Runner starts to execute scripts before client certs are generated (unable to resolve docker endpoint: open /certs/client/ca.pem)
Summary
We just updated our runners to use TLS for DIND. Now we have a very high failure rate on our CI jobs, because the runners are not able to generate the docker client certificates prior to starting the execution of the script
section of the job.
Steps to reproduce
- Use DIND service v19 or v20.
- Setup CI variables to enable TLS on a kubernetes runner.
- Create a trivial job that runs a docker command in the
script
section.
.gitlab-ci.yml
image: $REPO_URL/stage
services:
- docker:dind
variables:
DOCKER_HOST: tcp://localhost:2376
DOCKER_TLS_CERTDIR: "/certs"
DOCKER_TLS_VERIFY: 1
DOCKER_CERT_PATH: "$DOCKER_TLS_CERTDIR/client"
stages:
- test
test:
stage: test
tags:
- kube-exec
script:
- docker info
Actual behavior
At least 75% chance that the job will fail with unable to resolve docker endpoint: open /certs/client/ca.pem: no such file or directory
.
Expected behavior
The job should execute the docker command and complete successfully.
Relevant logs and/or screenshots
job log
Running with gitlab-runner 13.7.0 (943fc252)
on gitlab-runner-small-new-gitlab-runner-57496854f7-75972 1HpsWcrw
Resolving secrets
00:00
Preparing the "kubernetes" executor
00:00
Using Kubernetes namespace: gitlab
Using Kubernetes executor with image $REPO_URL/stage ...
Preparing environment
00:04
Waiting for pod gitlab/runner-1hpswcrw-project-209-concurrent-06bpt4 to be running, status is Pending
Running on runner-1hpswcrw-project-209-concurrent-06bpt4 via gitlab-runner-small-new-gitlab-runner-57496854f7-75972...
Getting source from Git repository
00:00
Fetching changes...
Initialized empty Git repository in /builds/externalci/ci_testing/.git/
Created fresh repository.
Checking out a53a00c7 as master...
Skipping Git submodules setup
Executing "step_script" stage of the job script
00:00
$ docker info
unable to resolve docker endpoint: open /certs/client/ca.pem: no such file or directory
Cleaning up file based variables
00:01
ERROR: Job failed: command terminated with exit code 1
I've found that by putting a sleep of 2-3 seconds before the first docker command, there is enough time for the docker client certs to be generated and then my CI jobs work correctly.
job log when using sleeps
Running with gitlab-runner 13.7.0 (943fc252)

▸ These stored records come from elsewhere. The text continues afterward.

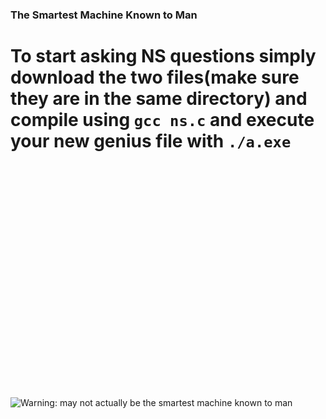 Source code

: ### The Smartest Machine Known to Man

# To start asking NS questions simply download the two files(make sure they are in the same directory) and compile using `gcc ns.c` and execute your new genius file with `./a.exe`


<br><br>
<br><br>
<br><br>
<br><br>
<br><br>
<br><br>
<br><br>
<br><br>
<br><br>
<br><br>
<br><br>
![Warning: may not actually be the smartest machine known to man](https://img.shields.io/badge/Warning-may%20not%20actually%20be%20the%20smartest%20machine%20known%20to%20man-red)




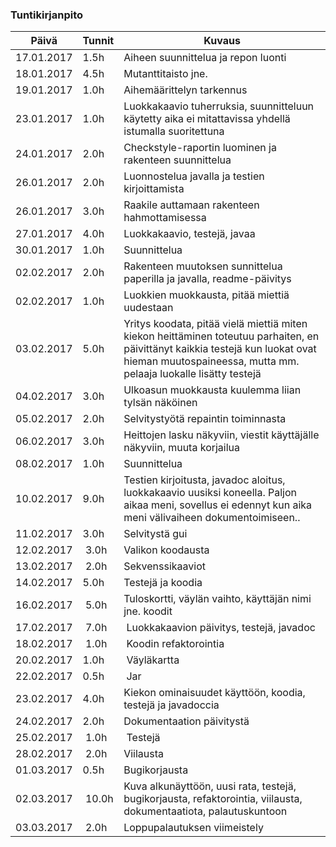 ### Tuntikirjanpito
Päivä | Tunnit | Kuvaus
--------------- | ----- | ------
17.01.2017 | 1.5h | Aiheen suunnittelua ja repon luonti
18.01.2017 | 4.5h | Mutanttitaisto jne.
19.01.2017 | 1.0h | Aihemäärittelyn tarkennus
23.01.2017 | 1.0h | Luokkakaavio tuherruksia, suunnitteluun käytetty aika ei mitattavissa yhdellä istumalla suoritettuna
24.01.2017 | 2.0h | Checkstyle-raportin luominen ja rakenteen suunnittelua
26.01.2017 | 2.0h | Luonnostelua javalla ja testien kirjoittamista
26.01.2017 | 3.0h | Raakile auttamaan rakenteen hahmottamisessa
27.01.2017 | 4.0h | Luokkakaavio, testejä, javaa
30.01.2017 | 1.0h | Suunnittelua
02.02.2017 | 2.0h | Rakenteen muutoksen sunnittelua paperilla ja javalla, readme-päivitys
02.02.2017 | 1.0h | Luokkien muokkausta, pitää miettiä uudestaan
03.02.2017 | 5.0h | Yritys koodata, pitää vielä miettiä miten kiekon heittäminen toteutuu parhaiten, en päivittänyt kaikkia testejä kun luokat ovat hieman muutospaineessa, mutta mm. pelaaja luokalle lisätty testejä
04.02.2017 | 3.0h | Ulkoasun muokkausta kuulemma liian tylsän näköinen
05.02.2017 | 2.0h | Selvitystyötä repaintin toiminnasta
06.02.2017 | 3.0h | Heittojen lasku näkyviin, viestit käyttäjälle näkyviin, muuta korjailua
08.02.2017 | 1.0h | Suunnittelua
10.02.2017 | 9.0h | Testien kirjoitusta, javadoc aloitus, luokkakaavio uusiksi koneella. Paljon aikaa meni, sovellus ei edennyt kun aika meni välivaiheen dokumentoimiseen..
11.02.2017 | 3.0h | Selvitystä gui
12.02.2017 | 3.0h | Valikon koodausta
13.02.2017 | 2.0h | Sekvenssikaaviot
14.02.2017 | 5.0h | Testejä ja koodia
16.02.2017 | 5.0h | Tuloskortti, väylän vaihto, käyttäjän nimi jne. koodit
17.02.2017 | 7.0h | Luokkakaavion päivitys, testejä, javadoc
18.02.2017 | 1.0h | Koodin refaktorointia
20.02.2017 | 1.0h | Väyläkartta
22.02.2017 | 0.5h | Jar
23.02.2017 | 4.0h | Kiekon ominaisuudet käyttöön, koodia, testejä ja javadoccia
24.02.2017 | 2.0h | Dokumentaation päivitystä
25.02.2017 | 1.0h | Testejä
28.02.2017 | 2.0h | Viilausta
01.03.2017 | 0.5h | Bugikorjausta
02.03.2017 | 10.0h | Kuva alkunäyttöön, uusi rata, testejä, bugikorjausta, refaktorointia, viilausta, dokumentaatiota, palautuskuntoon
03.03.2017 | 2.0h | Loppupalautuksen viimeistely
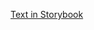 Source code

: <!--
SPDX-FileCopyrightText: 2021 Zextras <https://www.zextras.com>

SPDX-License-Identifier: AGPL-3.0-only
-->

[Text in Storybook](storybook-static/index.html?path=/docs/components-basic-text--docs) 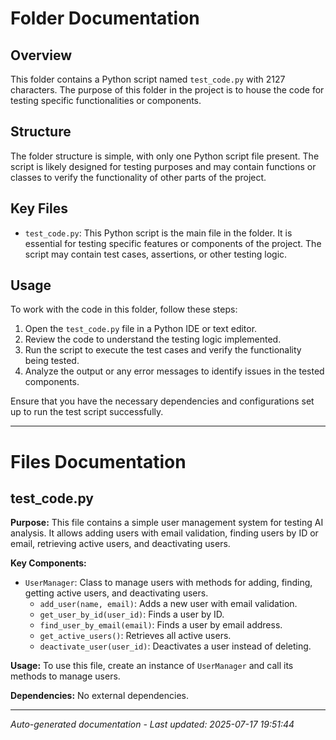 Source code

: # Folder Documentation

## Overview
This folder contains a Python script named `test_code.py` with 2127 characters. The purpose of this folder in the project is to house the code for testing specific functionalities or components.

## Structure
The folder structure is simple, with only one Python script file present. The script is likely designed for testing purposes and may contain functions or classes to verify the functionality of other parts of the project.

## Key Files
- `test_code.py`: This Python script is the main file in the folder. It is essential for testing specific features or components of the project. The script may contain test cases, assertions, or other testing logic.

## Usage
To work with the code in this folder, follow these steps:
1. Open the `test_code.py` file in a Python IDE or text editor.
2. Review the code to understand the testing logic implemented.
3. Run the script to execute the test cases and verify the functionality being tested.
4. Analyze the output or any error messages to identify issues in the tested components.

Ensure that you have the necessary dependencies and configurations set up to run the test script successfully.

---

# Files Documentation

## test_code.py

**Purpose:** This file contains a simple user management system for testing AI analysis. It allows adding users with email validation, finding users by ID or email, retrieving active users, and deactivating users.

**Key Components:**
- `UserManager`: Class to manage users with methods for adding, finding, getting active users, and deactivating users.
  - `add_user(name, email)`: Adds a new user with email validation.
  - `get_user_by_id(user_id)`: Finds a user by ID.
  - `find_user_by_email(email)`: Finds a user by email address.
  - `get_active_users()`: Retrieves all active users.
  - `deactivate_user(user_id)`: Deactivates a user instead of deleting.

**Usage:** To use this file, create an instance of `UserManager` and call its methods to manage users.

**Dependencies:** No external dependencies.

---
*Auto-generated documentation - Last updated: 2025-07-17 19:51:44*
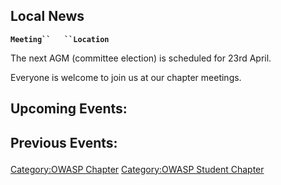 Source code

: ## Local News

**`Meeting``   ``Location`**`    `

The next AGM (committee election) is scheduled for 23rd April.

Everyone is welcome to join us at our chapter meetings.

<h2>

Upcoming Events:

</h2>



<h2>

Previous Events:

</h2>



[Category:OWASP Chapter](Category:OWASP_Chapter "wikilink")
[Category:OWASP Student
Chapter](Category:OWASP_Student_Chapter "wikilink") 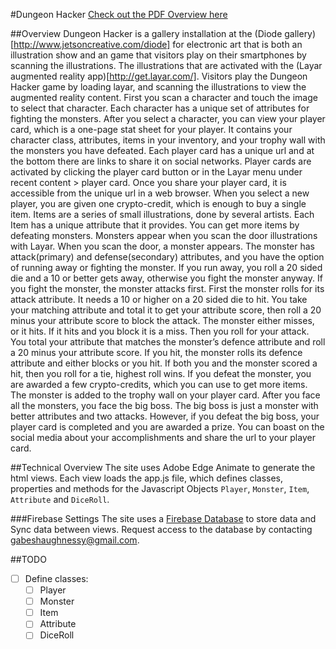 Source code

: #Dungeon Hacker
[Check out the PDF Overview here](https://github.com/gabeshaughnessy/augmentedart/blob/dungeon-hacker/dungeon-hacker/pdfs/Game-Outline_small.pdf) 

##Overview
Dungeon Hacker is a gallery installation at the (Diode gallery)[http://www.jetsoncreative.com/diode] for electronic art that is both an illustration show and an game that visitors play on their smartphones by scanning the illustrations.
The illustrations that are activated with the (Layar augmented reality app)[http://get.layar.com/]. Visitors play the Dungeon Hacker game by loading layar, and scanning the illustrations to view the augmented reality content.
First you scan a character and touch the image to select that character. Each character has a unique set of attributes for fighting the monsters. 
After you select a character, you can view your player card, which is a one-page stat sheet for your player. It contains your character class, attributes, items in your inventory, and your trophy wall with the monsters you have defeated. Each player card has a unique url and at the bottom there are links to share it on social networks. Player cards are activated by clicking the player card button or in the Layar menu under recent content > player card. Once you share your player card, it is accessible from the unique url in a web browser.
When you select a new player, you are given one crypto-credit, which is enough to buy a single item. Items are a series of small illustrations, done by several artists. Each Item has a unique attribute that it provides. You can get more items by defeating monsters. 
Monsters appear when you scan the door illustrations with Layar. When you scan the door, a monster appears. The monster has attack(primary) and defense(secondary) attributes, and you have the option of running away or fighting the monster. If you run away, you roll a 20 sided die and a 10 or better gets away, otherwise you fight the monster anyway.
If you fight the monster, the monster attacks first. First the monster rolls for its attack attribute. It needs a 10 or higher on a 20 sided die to hit. You take your matching attribute and total it to get your attribute score, then roll a 20 minus your attribute score to block the attack. The monster either misses, or it hits. If it hits and you block it is a miss. Then you roll for your attack. You total your attribute that matches the monster’s defence attribute and roll a 20 minus your attribute score. If you hit, the monster rolls its defence attribute and either blocks or you hit. If both you and the monster scored a hit, then you roll for a tie, highest roll wins. 
If you defeat the monster, you are awarded a few crypto-credits, which you can use to get more items. The monster is added to the trophy wall on your player card.
After you face all the monsters, you face the big boss. The big boss is just a monster with better attributes and two attacks. However, if you defeat the big boss, your player card is completed and you are awarded a prize. You can boast on the social media about your accomplishments and share the url to your player card. 

##Technical Overview
The site uses Adobe Edge Animate to generate the html views.
Each view loads the app.js file, which defines classes, properties and methods for the Javascript Objects `Player`, `Monster`, 	`Item`, `Attribute` and `DiceRoll`. 

###Firebase Settings
The site uses a [Firebase Database](https://dungeon-hacker.firebaseio.com/) to store data and Sync data between views. Request access to the database by contacting gabeshaughnessy@gmail.com. 

##TODO
- [ ] Define classes:
	- [ ] Player
	- [ ] Monster
	- [ ] Item
	- [ ] Attribute
	- [ ] DiceRoll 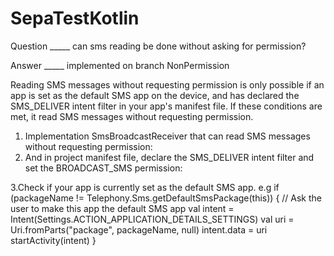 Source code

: # SepaTestKotlin
Question  _____ can sms reading be done without asking for permission?


Answer    _____ implemented on branch NonPermission

Reading SMS messages without requesting permission is only possible if an app is set as the default SMS app on the device, and has declared the SMS_DELIVER intent filter in your app's manifest file. If these conditions are met, it read SMS messages without requesting permission.

1. Implementation SmsBroadcastReceiver that can read SMS messages without requesting permission:
2. And in project manifest file, declare the SMS_DELIVER intent filter and set the BROADCAST_SMS permission:
  <receiver
    android:name=".service.SmsBroadcastReceiver"
    android:enabled="true"
    android:exported="true"
    android:permission="android.permission.BROADCAST_SMS">
    <intent-filter>
        <action android:name="android.provider.Telephony.SMS_DELIVER" />
    </intent-filter>
 </receiver>
 
 3.Check if your app is currently set as the default SMS app. e.g 
    if (packageName != Telephony.Sms.getDefaultSmsPackage(this)) {
    // Ask the user to make this app the default SMS app
    val intent = Intent(Settings.ACTION_APPLICATION_DETAILS_SETTINGS)
    val uri = Uri.fromParts("package", packageName, null)
    intent.data = uri
    startActivity(intent)
}
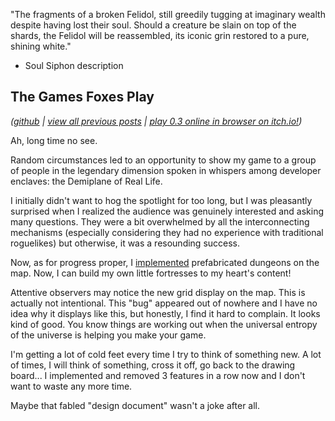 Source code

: "The fragments of a broken Felidol, still greedily tugging at imaginary wealth despite having lost their soul. Should a creature be slain on top of the shards, the Felidol will be reassembled, its iconic grin restored to a pure, shining white."

- Soul Siphon description

## The Games Foxes Play
*([github](https://github.com/Oneirical/The-Games-Foxes-Play) | [view all previous posts](https://github.com/Oneirical/The-Games-Foxes-Play/tree/main/design/Development%20Logs) | [play 0.3 online in browser on itch.io!](https://oneirical.itch.io/tgfp))*

Ah, long time no see.

Random circumstances led to an opportunity to show my game to a group of people in the legendary dimension spoken in whispers among developer enclaves: the Demiplane of Real Life.

I initially didn't want to hog the spotlight for too long, but I was pleasantly surprised when I realized the audience was genuinely interested and asking many questions. They were a bit overwhelmed by all the interconnecting mechanisms (especially considering they had no experience with traditional roguelikes) but otherwise, it was a resounding success.

Now, as for progress proper, I [implemented](https://cdn.discordapp.com/attachments/504088568084561930/1089395888360796201/Capture_decran_le_2023-03-25_a_23.49.55.png) prefabricated dungeons on the map. Now, I can build my own little fortresses to my heart's content!

Attentive observers may notice the new grid display on the map. This is actually not intentional. This "bug" appeared out of nowhere and I have no idea why it displays like this, but honestly, I find it hard to complain. It looks kind of good. You know things are working out when the universal entropy of the universe is helping you make your game.

I'm getting a lot of cold feet every time I try to think of something new. A lot of times, I will think of something, cross it off, go back to the drawing board... I implemented and removed 3 features in a row now and I don't want to waste any more time.

Maybe that fabled "design document" wasn't a joke after all. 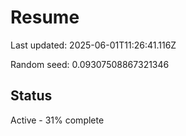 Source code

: # Resume

Last updated: 2025-06-01T11:26:41.116Z

Random seed: 0.09307508867321346

## Status

Active - 31% complete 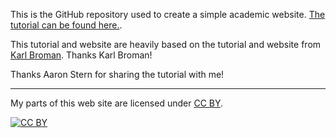 This is the GitHub repository used to create a simple academic website. [The tutorial can be found here.](http://marisacarlos.com/pages/create-simple-academic-website).

This tutorial and website are heavily based on the tutorial and website from [Karl Broman](http://kbroman.org). Thanks Karl Broman!

Thanks Aaron Stern for sharing the tutorial with me!

---

My parts of this web site are licensed under
[CC BY](http://creativecommons.org/licenses/by/3.0/).

[![CC BY](http://i.creativecommons.org/l/by/3.0/88x31.png)](http://creativecommons.org/licenses/by/3.0/)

on gitlab-runner-small-new-gitlab-runner-65d67fcb9c-p2l5q -VdBG-QW
Resolving secrets
00:00
Preparing the "kubernetes" executor
00:00
Using Kubernetes namespace: gitlab
Using Kubernetes executor with image $REPO_URL/stage ...
Preparing environment
00:03
Waiting for pod gitlab/runner--vdbg-qw-project-209-concurrent-0pvl9b to be running, status is Pending
Running on runner--vdbg-qw-project-209-concurrent-0pvl9b via gitlab-runner-small-new-gitlab-runner-65d67fcb9c-p2l5q...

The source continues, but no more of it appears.